Laoag was about two hours away from Vigan, and we checked into Fort Ilokandia hotel.
Kes paid for our room, and Ems and I were so tired from all the daytime excitement that we just ordered the Ilokano specialty bagnet from room service for dinner. We also ate some of the bibingka which was supposed to be our pasalubong. We couldn’t resist!
The next morning we had luxurious hot showers before changing and having a buffet breakfast at the hotel. We complained about the thick hard bacon and loved the cheese omelet. Kes ate all the watermelon pieces from our shared bowl of fruit salad.

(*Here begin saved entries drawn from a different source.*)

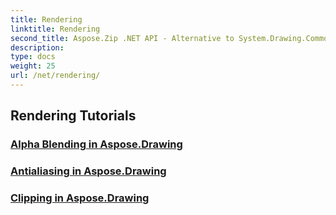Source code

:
 ```yaml
---
title: Rendering
linktitle: Rendering
second_title: Aspose.Zip .NET API - Alternative to System.Drawing.Common
description: 
type: docs
weight: 25
url: /net/rendering/
---
```


## Rendering Tutorials
### [Alpha Blending in Aspose.Drawing](./alpha-blending/)
### [Antialiasing in Aspose.Drawing](./antialiasing/)
### [Clipping in Aspose.Drawing](./clipping/)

We were back on the road in a while, and lucky for us, Les, who was behind the wheel, knew the place and we need not consult a map nor ask for directions from roadside strangers which would have been the case if Kes had been the one driving.
He took us first to the Malacañang of the North, the home of the Marcoses while they were in power in the 70’s.
I got quite a scare when I first stepped inside because some Korean guy inside resembled the late president and my heart did a flip because for a split second, I wondered if I had seen a ghost.
The rooms and beds were really huge, especially Imelda’s (the first lady). When we sat on the bed to have our picture taken (Les had taken over Minggoy’s role as tour guide-slash-photographer), some Koreans also photographed us.
When we asked Les to join us and if they could take our picture, the Korean guy complimented Les, saying, “Such a handsome boy!”
Lesli’s reply? “You too.”
We girls bit our lips to keep from laughing out loud. Why couldn’t he have just said thank you?
We toured the entire house and when we were out on the balcony, the Korean was there again, taking our picture.
Before we left the place, we had some coconut juice fresh out of the shell and we felt the eyes of two buses full of Koreans on us. They probably found amusing the sight of tourists in their own land.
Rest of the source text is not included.